Des défenses antimissiles nous protègent-elles contre une frappe nucléaire ?
Question d'origine :
Bonjour
A l'heure où on parle de menace nucléaire Russe :
Si la Russie tire des missiles sur la France ou un autre pays, des défenses antimissiles nous protégeraient-elles, ou l’issue est-elle inéluctable ?
Merci
Nerus
Réponse du Guichet
Bien que la France dispose de défenses antimissiles, celles-ci ne sont pas adaptées face à l'arsenal de missiles intercontinentaux de la Russie. Notre meilleure défense reste donc à ce jour la dissuasion nucléaire, c'est-à-dire la menace de représailles immédiates en cas d'attaque. Malheureusement cela signifie que si un missile intercontinental était bel et bien tiré en direction de la France, il atteindrait son objectif en 15 minutes, avec les conséquences terribles que l'on peut imaginer.
Bonjour,
Un article du Huffington Post publié hier répond à cette question brûlante d'actualité : bien que la France dispose de défenses antimissiles, celles-ci ne sont pas adaptées face à l'arsenal de missiles intercontinentaux de la Russie. Notre meilleure défense reste donc à ce jour la dissuasion nucléaire, c'est-à-dire la menace de représailles immédiates en cas d'attaque. Malheureusement cela signifie que si un missile intercontinental était bel et bien tiré en direction de la France, il atteindrait son objectif en 15 minutes, avec les conséquences terribles que l'on peut imaginer.
Le missile Satan 2 serait capable de raser entièrement un territoire de la superficie de la France ou du Texas.
La France peut-elle se protéger face à un missile chargé d’une ogive nucléaire? Comme vous pouvez le découvrir dans la vidéo en tête de cet article, la réponse est non... s’il s’agit d’une attaque provenant de la Russie, et si on s’en tient aux informations connues du grand public sur les capacités de défense de l’armée française.

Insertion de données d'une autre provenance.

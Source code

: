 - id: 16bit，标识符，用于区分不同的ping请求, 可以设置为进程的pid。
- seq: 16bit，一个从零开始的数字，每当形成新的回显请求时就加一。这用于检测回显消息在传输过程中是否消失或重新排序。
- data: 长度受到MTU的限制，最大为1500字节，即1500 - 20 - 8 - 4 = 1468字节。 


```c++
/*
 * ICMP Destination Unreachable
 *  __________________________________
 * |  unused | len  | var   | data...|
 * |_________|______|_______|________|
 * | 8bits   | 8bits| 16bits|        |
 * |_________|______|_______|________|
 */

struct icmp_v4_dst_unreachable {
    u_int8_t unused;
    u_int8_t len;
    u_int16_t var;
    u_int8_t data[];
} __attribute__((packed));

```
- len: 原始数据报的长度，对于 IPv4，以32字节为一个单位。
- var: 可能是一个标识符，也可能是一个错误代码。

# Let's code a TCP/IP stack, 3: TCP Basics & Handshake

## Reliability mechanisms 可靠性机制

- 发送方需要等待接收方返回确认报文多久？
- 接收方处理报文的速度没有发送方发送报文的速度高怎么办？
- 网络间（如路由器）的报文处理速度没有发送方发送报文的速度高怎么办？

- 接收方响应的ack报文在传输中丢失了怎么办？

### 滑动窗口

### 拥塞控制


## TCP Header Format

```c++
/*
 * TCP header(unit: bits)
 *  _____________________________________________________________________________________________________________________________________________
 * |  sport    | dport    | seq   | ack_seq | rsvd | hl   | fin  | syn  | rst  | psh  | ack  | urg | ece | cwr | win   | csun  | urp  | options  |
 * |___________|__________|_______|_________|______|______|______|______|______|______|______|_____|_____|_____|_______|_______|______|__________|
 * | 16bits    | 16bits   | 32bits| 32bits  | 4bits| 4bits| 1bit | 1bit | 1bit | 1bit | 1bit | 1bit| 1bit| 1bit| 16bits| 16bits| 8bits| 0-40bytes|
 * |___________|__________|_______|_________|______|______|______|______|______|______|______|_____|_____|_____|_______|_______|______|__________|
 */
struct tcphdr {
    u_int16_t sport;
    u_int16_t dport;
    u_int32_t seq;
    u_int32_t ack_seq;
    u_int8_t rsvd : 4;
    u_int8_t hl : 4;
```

Depuis 2010, dans le cadre de l’OTAN mais également sur le territoire hexagonal, des systèmes ont bien été mis en place. En Roumanie et en Pologne, l’Organisation du traité de l’Atlantique Nord a ainsi installé son système Aegis, qui comprend des missiles américains SM-3s. Ces derniers ont déjà démontré qu’ils étaient capables d’intercepter un missile longue portée.
En France, le système SAMP/T permet de lancer, depuis des unités mobiles, des missiles Aster 30 sol-air, produits par le consortium EUROSAM. Ces derniers peuvent faire exploser un missile de croisière en vol, comme un test mené en 2020 l’a encore démontré.
Pourquoi alors sommes-nous tout de même vulnérables à une attaque russe?
15 minutes pour un missile russe intercontinental
Aucun de ces parapluies n’est prévu contre l’arsenal russe, pléthorique et constitué de missiles intercontinentaux susceptibles d’atteindre des vitesses moyennes de 7km/s. La protection offerte par le système Aegis est pensée pour se protéger contre un tir de la Corée du Nord ou de l’Iran: des pays dont les stocks et les capacités n’ont rien à voir avec ceux de Moscou.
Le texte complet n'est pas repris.